In the Senate, Senator Kate Brophy-McGee introduced mirror bill, SB1105.  With the additional leadership of Senator Sylvia Allen, the Senate Education Committee unanimously voted in favor of restoring funds for gifted education.  SB1105 did not go on to be heard in the Senate Appropriations Committee.  And likewise, once HB2199 went on to the Senate, it was not heard in the Senate Appropriations Committee, in spite of its overwhelming support.

Members of the House and Senate then worked to add the restoration of funds for gifted education to the budget.  

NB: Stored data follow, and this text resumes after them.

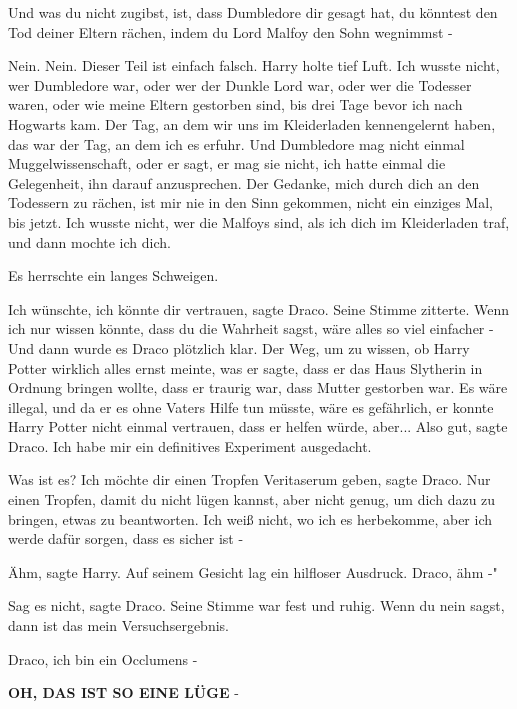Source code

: \glqq{}Und was du nicht zugibst, ist, dass Dumbledore dir gesagt hat, du könntest
den Tod deiner Eltern rächen, indem du Lord Malfoy den Sohn wegnimmst -\grqq{}

\glqq{}Nein. Nein. Dieser Teil ist einfach falsch.\grqq{} Harry holte tief Luft.
\glqq{}Ich wusste nicht, wer Dumbledore war, oder wer der Dunkle Lord war, oder
wer die Todesser waren, oder wie meine Eltern gestorben sind, bis drei Tage
bevor ich nach Hogwarts kam. Der Tag, an dem wir uns im Kleiderladen
kennengelernt haben, das war der Tag, an dem ich es erfuhr. Und Dumbledore mag
nicht einmal Muggelwissenschaft, oder er sagt, er mag sie nicht, ich hatte
einmal die Gelegenheit, ihn darauf anzusprechen. Der Gedanke, mich durch dich an
den Todessern zu rächen, ist mir nie in den Sinn gekommen, nicht ein einziges
Mal, bis jetzt. Ich wusste nicht, wer die Malfoys sind, als ich dich im
Kleiderladen traf, und dann mochte ich dich.\grqq{}

Es herrschte ein langes Schweigen.

\glqq{}Ich wünschte, ich könnte dir vertrauen\grqq{}, sagte Draco. Seine Stimme
zitterte. \glqq{}Wenn ich nur wissen könnte, dass du die Wahrheit sagst, wäre
alles so viel einfacher -\grqq{} Und dann wurde es Draco plötzlich klar. Der
Weg, um zu wissen, ob Harry Potter wirklich alles ernst meinte, was er sagte,
dass er das Haus Slytherin in Ordnung bringen wollte, dass er traurig war, dass
Mutter gestorben war. Es wäre illegal, und da er es ohne Vaters Hilfe tun
müsste, wäre es gefährlich, er konnte Harry Potter nicht einmal vertrauen, dass
er helfen würde, aber... \glqq{}Also gut\grqq{}, sagte Draco. \glqq{}Ich habe mir
ein definitives Experiment ausgedacht.\grqq{}

\glqq{}Was ist es?\grqq{} \glqq{}Ich möchte dir einen Tropfen Veritaserum
geben\grqq{}, sagte Draco. \glqq{}Nur einen Tropfen, damit du nicht lügen kannst,
aber nicht genug, um dich dazu zu bringen, etwas zu beantworten. Ich weiß nicht,
wo ich es herbekomme, aber ich werde dafür sorgen, dass es sicher ist -\grqq{}

\glqq{}Ähm\grqq{}, sagte Harry. Auf seinem Gesicht lag ein hilfloser Ausdruck.
\glqq{}Draco, ähm -"

\glqq{}Sag es nicht\grqq{}, sagte Draco. Seine Stimme war fest und ruhig. \glqq
Wenn du nein sagst, dann ist das mein Versuchsergebnis.\grqq{}

\glqq{}Draco, ich bin ein Occlumens -\grqq{}

\glqq{}\textbf{OH, DAS IST SO EINE LÜGE} -\grqq{}

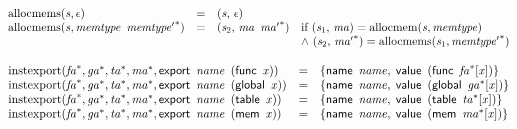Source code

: $$
\begin{array}{@{}lcl@{}l@{}}
{\mathrm{allocmems}}({\mathit{s}}, \epsilon) &=& ({\mathit{s}},\, \epsilon) &  \\
{\mathrm{allocmems}}({\mathit{s}}, {\mathit{memtype}}~\,{{\mathit{memtype}'}^\ast}) &=& ({\mathit{s}}_{{2}},\, {\mathit{ma}}~\,{{\mathit{ma}'}^\ast}) &\quad
  \mbox{if}~({\mathit{s}}_{{1}},\, {\mathit{ma}}) = {\mathrm{allocmem}}({\mathit{s}}, {\mathit{memtype}}) \\
 &&&\quad {\land}~({\mathit{s}}_{{2}},\, {{\mathit{ma}'}^\ast}) = {\mathrm{allocmems}}({\mathit{s}}_{{1}}, {{\mathit{memtype}'}^\ast}) \\
\end{array}
$$

\vspace{1ex}

$$
\begin{array}{@{}lcl@{}l@{}}
{\mathrm{instexport}}({{\mathit{fa}}^\ast}, {{\mathit{ga}}^\ast}, {{\mathit{ta}}^\ast}, {{\mathit{ma}}^\ast}, \mathsf{export}~\,{\mathit{name}}~\,(\mathsf{func}~\,{\mathit{x}})) &=& \{ \begin{array}[t]{@{}l@{}}
\mathsf{name}~\,{\mathit{name}},\; \mathsf{value}~\,(\mathsf{func}~\,{{\mathit{fa}}^\ast}{}[{\mathit{x}}]) \}\end{array} &  \\
{\mathrm{instexport}}({{\mathit{fa}}^\ast}, {{\mathit{ga}}^\ast}, {{\mathit{ta}}^\ast}, {{\mathit{ma}}^\ast}, \mathsf{export}~\,{\mathit{name}}~\,(\mathsf{global}~\,{\mathit{x}})) &=& \{ \begin{array}[t]{@{}l@{}}
\mathsf{name}~\,{\mathit{name}},\; \mathsf{value}~\,(\mathsf{global}~\,{{\mathit{ga}}^\ast}{}[{\mathit{x}}]) \}\end{array} &  \\
{\mathrm{instexport}}({{\mathit{fa}}^\ast}, {{\mathit{ga}}^\ast}, {{\mathit{ta}}^\ast}, {{\mathit{ma}}^\ast}, \mathsf{export}~\,{\mathit{name}}~\,(\mathsf{table}~\,{\mathit{x}})) &=& \{ \begin{array}[t]{@{}l@{}}
\mathsf{name}~\,{\mathit{name}},\; \mathsf{value}~\,(\mathsf{table}~\,{{\mathit{ta}}^\ast}{}[{\mathit{x}}]) \}\end{array} &  \\
{\mathrm{instexport}}({{\mathit{fa}}^\ast}, {{\mathit{ga}}^\ast}, {{\mathit{ta}}^\ast}, {{\mathit{ma}}^\ast}, \mathsf{export}~\,{\mathit{name}}~\,(\mathsf{mem}~\,{\mathit{x}})) &=& \{ \begin{array}[t]{@{}l@{}}
\mathsf{name}~\,{\mathit{name}},\; \mathsf{value}~\,(\mathsf{mem}~\,{{\mathit{ma}}^\ast}{}[{\mathit{x}}]) \}\end{array} &  \\
\end{array}
$$

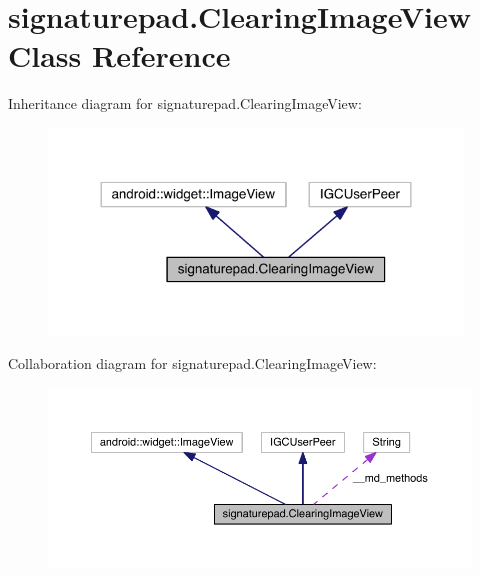 \hypertarget{classsignaturepad_1_1_clearing_image_view}{\section{signaturepad.\+Clearing\+Image\+View Class Reference}
\label{classsignaturepad_1_1_clearing_image_view}
}


Inheritance diagram for signaturepad.\+Clearing\+Image\+View\+:
\nopagebreak
\begin{figure}[H]
\begin{center}
\leavevmode
\includegraphics[width=312pt]{classsignaturepad_1_1_clearing_image_view__inherit__graph}
\end{center}
\end{figure}


Collaboration diagram for signaturepad.\+Clearing\+Image\+View\+:
\nopagebreak
\begin{figure}[H]
\begin{center}
\leavevmode
\includegraphics[width=350pt]{classsignaturepad_1_1_clearing_image_view__coll__graph}
\end{center}
\end{figure}
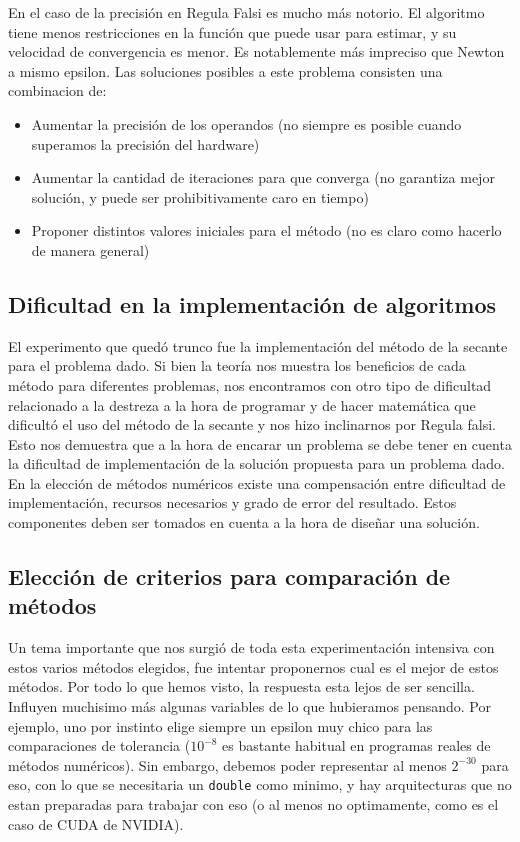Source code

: En el caso de la precisi\'on en Regula Falsi es mucho m\'as notorio. El 
algoritmo tiene menos restricciones en la funci\'on que puede usar para estimar, 
y su velocidad de convergencia es menor. Es notablemente m\'as impreciso
que Newton a mismo epsilon. Las soluciones posibles a este problema consisten 
una combinacion de: 
\begin{itemize}
    \item Aumentar la precisi\'on de los operandos (no siempre es posible 
cuando superamos la precisi\'on del hardware)
    \item Aumentar la cantidad de iteraciones para que converga (no garantiza 
mejor soluci\'on, y puede ser prohibitivamente caro en tiempo)
    \item Proponer distintos valores iniciales para el m\'etodo (no es claro 
como hacerlo de manera general)
\end{itemize}

\subsection{Dificultad en la implementaci\'on de algoritmos}

El experimento que qued\'o trunco fue la implementaci\'on del m\'etodo de la 
secante para el problema dado. 
Si bien la teor\'ia nos muestra los beneficios de cada m\'etodo para diferentes 
problemas, nos encontramos con otro 
tipo de dificultad relacionado a la destreza a la hora de programar y de hacer 
matem\'atica que dificult\'o el uso 
del m\'etodo de la secante y nos hizo inclinarnos por Regula falsi. Esto nos 
demuestra que a la hora de encarar un 
problema se debe tener en cuenta la dificultad de implementaci\'on de la 
soluci\'on propuesta para un problema dado. 
En la elecci\'on de m\'etodos num\'ericos existe una compensaci\'on entre 
dificultad de implementaci\'on, recursos necesarios 
y grado de error del resultado. Estos componentes deben ser tomados en cuenta a 
la hora de dise\~nar una soluci\'on.

\subsection{Elecci\'on de criterios para comparaci\'on de m\'etodos}

Un tema importante que nos surgi\'o de toda esta experimentaci\'on intensiva
con estos varios m\'etodos elegidos, fue intentar proponernos cual es el mejor
de estos m\'etodos. Por todo lo que hemos visto, la respuesta esta lejos de
ser sencilla. Influyen muchisimo m\'as algunas variables de lo que hubieramos
pensando. Por ejemplo, uno por instinto elige siempre un epsilon muy chico
para las comparaciones de tolerancia ($10^{-8}$ es bastante habitual en programas
reales de m\'etodos num\'ericos). Sin embargo, debemos poder representar al 
menos $2^{-30}$ para eso, con lo que se necesitaria un \texttt{double} como minimo,
y hay arquitecturas que no estan preparadas para trabajar con eso (o al menos 
no optimamente, como es el caso de CUDA de NVIDIA). 

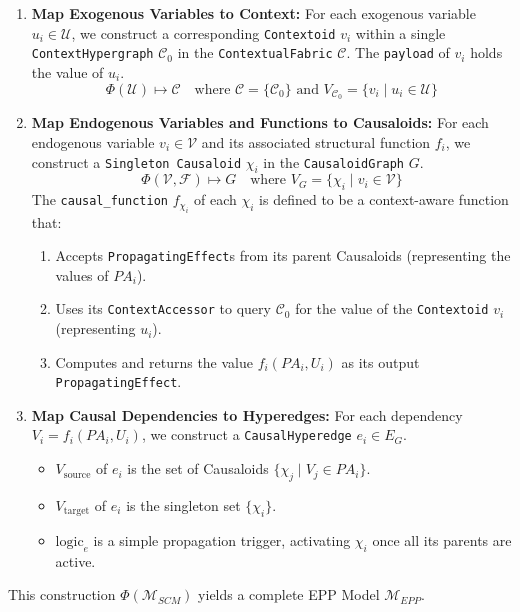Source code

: \begin{enumerate}
    \item \textbf{Map Exogenous Variables to Context:} For each exogenous variable \(u_i \in \mathcal{U}\), we construct a corresponding \texttt{Contextoid} \(v_i\) within a single \texttt{ContextHypergraph} \(\mathcal{C}_0\) in the \texttt{ContextualFabric} \(\mathcal{C}\). The \texttt{payload} of \(v_i\) holds the value of \(u_i\).
    \[ \Phi(\mathcal{U}) \mapsto \mathcal{C} \quad \text{where } \mathcal{C} = \{\mathcal{C}_0\} \text{ and } V_{\mathcal{C}_0} = \{v_i \mid u_i \in \mathcal{U}\} \]

    \item \textbf{Map Endogenous Variables and Functions to Causaloids:} For each endogenous variable \(v_i \in \mathcal{V}\) and its associated structural function \(f_i\), we construct a \texttt{Singleton Causaloid} \(\chi_i\) in the \texttt{CausaloidGraph} \(G\).
    \[ \Phi(\mathcal{V}, \mathcal{F}) \mapsto G \quad \text{where } V_G = \{\chi_i \mid v_i \in \mathcal{V}\} \]
    The \texttt{causal\_function} \(f_{\chi_i}\) of each \(\chi_i\) is defined to be a context-aware function that:
    \begin{enumerate}
        \item Accepts \texttt{PropagatingEffect}s from its parent Causaloids (representing the values of \(PA_i\)).
        \item Uses its \texttt{ContextAccessor} to query \(\mathcal{C}_0\) for the value of the \texttt{Contextoid} \(v_i\) (representing \(u_i\)).
        \item Computes and returns the value \(f_i(PA_i, U_i)\) as its output \texttt{PropagatingEffect}.
    \end{enumerate}

    \item \textbf{Map Causal Dependencies to Hyperedges:} For each dependency \(V_i = f_i(PA_i, U_i)\), we construct a \texttt{CausalHyperedge} \(e_i \in E_G\).
    \begin{itemize}
        \item \(V_{\text{source}}\) of \(e_i\) is the set of Causaloids \(\{\chi_j \mid V_j \in PA_i\}\).
        \item \(V_{\text{target}}\) of \(e_i\) is the singleton set \(\{\chi_i\}\).
        \item \(\text{logic}_e\) is a simple propagation trigger, activating \(\chi_i\) once all its parents are active.
    \end{itemize}
\end{enumerate}
This construction \(\Phi(\mathcal{M}_{SCM})\) yields a complete EPP Model \(\mathcal{M}_{EPP}\).

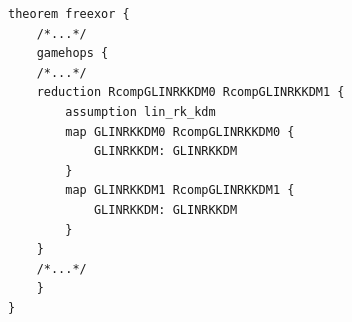 \begin{longlisting}
\begin{verbatim}
theorem freexor {
    /*...*/
    gamehops {
    /*...*/
    reduction RcompGLINRKKDM0 RcompGLINRKKDM1 {
        assumption lin_rk_kdm
        map GLINRKKDM0 RcompGLINRKKDM0 {
            GLINRKKDM: GLINRKKDM
        }
        map GLINRKKDM1 RcompGLINRKKDM1 {
            GLINRKKDM: GLINRKKDM
        }
    }
    /*...*/
    }
}
\end{verbatim}
\caption{Game hop 8 in the  theorem}
\label{lst:domino-freexor-gamehop7}
\end{longlisting}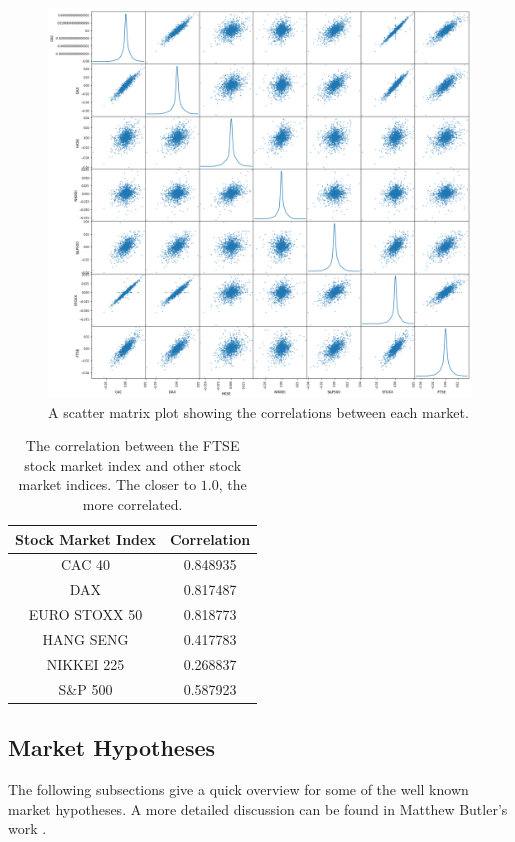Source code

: \documentclass{UoYCSproject}
\begin{document}
\begin{figure}[h]
\includegraphics[width=12cm]{market_correlation}
\centering
\caption{A scatter matrix plot showing the correlations between each market.} 
\label{fig:scatterplot}
\end{figure}

\begin{table}[h]
    \centering
    \begin{tabular}{|c|c|} \hline
        \textbf{Stock Market Index} & \textbf{Correlation} \\ \hline
        CAC 40 &       0.848935 \\
        DAX  &     0.817487\\
        EURO STOXX 50 &    0.818773\\
        HANG SENG   &   0.417783\\
        NIKKEI 225 &  0.268837\\
        S\&P 500  & 0.587923\\

        \hline
    \end{tabular}
    \caption{The correlation between the FTSE stock market index and other stock market indices. The closer to $1.0$, the more correlated.}
    \label{tab:correlations}
\end{table}


\subsection{Market Hypotheses}
The following subsections give a quick overview for some of the well known market hypotheses. A more detailed discussion can be found in Matthew Butler's work \cite{butler2012computational}.
\end{document}
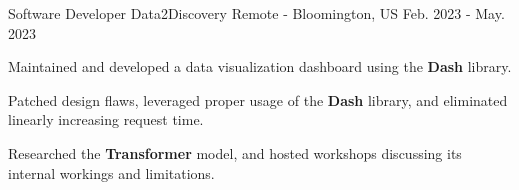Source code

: \begin{cventries}
  \cventry
    {Software Developer} %
    {Data2Discovery} %
    {Remote - Bloomington, US} %
    {Feb. 2023 - May. 2023} %
    {
      \begin{cvitems} %
        \item {Maintained and developed a data visualization dashboard using the \textbf{Dash} library.}
        \item {Patched design flaws, leveraged proper usage of the \textbf{Dash} library, and eliminated linearly increasing request time.}
        \item {Researched the \textbf{Transformer} model, and hosted workshops discussing its internal workings and limitations.}
      \end{cvitems}
    }

\end{cventries}
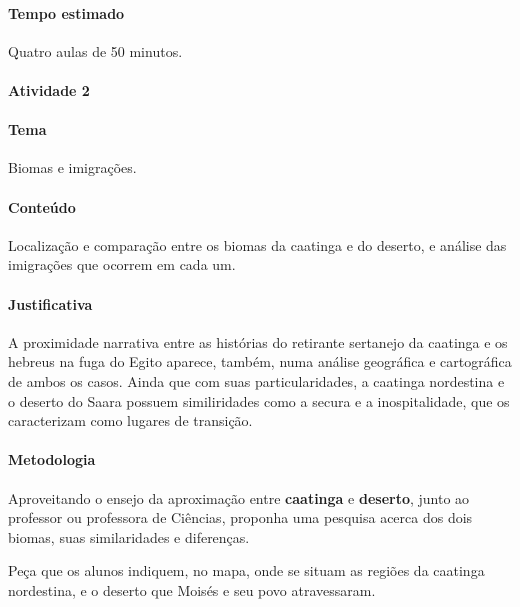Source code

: \documentclass[11pt]{extarticle}
\begin{document}
\paragraph{Tempo estimado} Quatro aulas de 50 minutos.


\paragraph{Atividade 2}

\paragraph{Tema} Biomas e imigrações.

\paragraph{Conteúdo} Localização e comparação entre os biomas
da caatinga e do deserto, e análise das imigrações que ocorrem em cada um. 

\paragraph{Justificativa} A proximidade narrativa entre as histórias do
retirante sertanejo da caatinga e os hebreus na fuga do Egito aparece, também,
numa análise geográfica e cartográfica de ambos os casos. 
Ainda que com suas particularidades, a caatinga nordestina e o deserto do Saara
possuem similiridades como a secura e a inospitalidade, que os caracterizam
como lugares de transição.

\paragraph{Metodologia} 
Aproveitando o ensejo da aproximação entre \textbf{caatinga} e \textbf{deserto}, 
junto ao professor ou professora de Ciências, proponha uma pesquisa acerca dos 
dois biomas, suas similaridades e diferenças.


Peça que os alunos indiquem, no mapa, onde se situam as regiões da 
caatinga nordestina, e o deserto que Moisés e seu povo atravessaram.
\end{document}
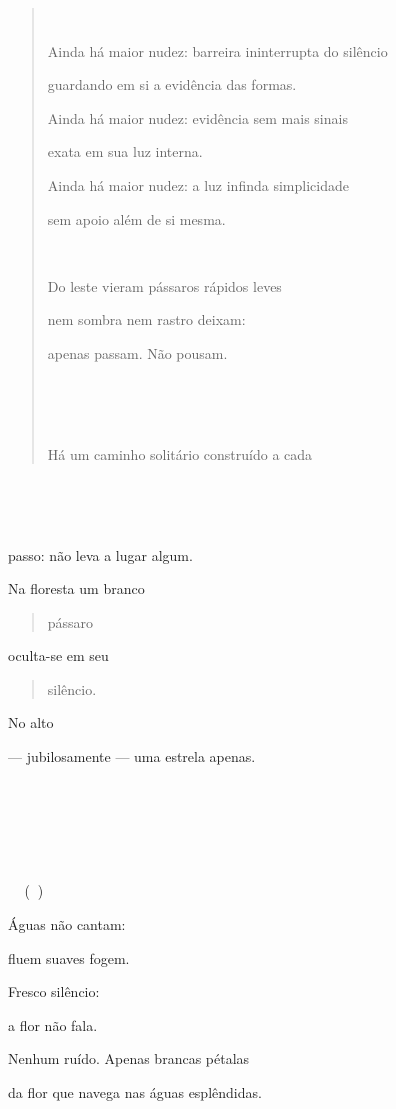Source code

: \begin{quote}


Ainda há maior nudez: barreira ininterrupta do silêncio

guardando em si a evidência das formas.

Ainda há maior nudez: evidência sem mais sinais

exata em sua luz interna.

Ainda há maior nudez: a luz infinda simplicidade

sem apoio além de si mesma.



Do leste vieram pássaros rápidos leves

nem sombra nem rastro deixam:

apenas passam. Não pousam.





Há um caminho solitário construído a cada
\end{quote}





passo: não leva a lugar algum.

Na floresta um branco

\begin{quote}
pássaro
\end{quote}

oculta-se em seu

\begin{quote}
silêncio.
\end{quote}

No alto

--- jubilosamente --- uma estrela apenas.







 ()

Águas não cantam:

fluem suaves fogem.

Fresco silêncio:

a flor não fala.

Nenhum ruído. Apenas brancas pétalas

da flor que navega nas águas esplêndidas.

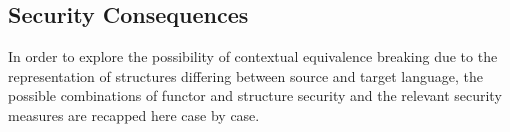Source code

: 




\subsection{Security Consequences}

In order to explore the possibility of contextual equivalence breaking due to the representation of structures differing between source and target language, the possible combinations of functor and structure security and the relevant security measures are recapped here case by case.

Representative Carter changed the funding proposal to $500,000 from the original $3.5 million during the budget process.  It was agreed that this was a much more realistic ask at this point in the negotiations.  Even so, Gifted Education did not end up in the budget this year.

We appreciate the valiant effort on the part of Representative Carter and Senator Kate Brophy-McGee.  Please send them a thank you!

The GOOD NEWS is we have not lost any ground.  In fact, we have gained.
  • We have reached out to key legislators with a more vibrant message and introduced gifted education to new members of the House and Senate  
  • Representative Carter has been and is still working behind the scenes to get support
  • It has been reported to us that members of the Legislature are indeed talking about gifted education.  We have laid a good foundation to build on!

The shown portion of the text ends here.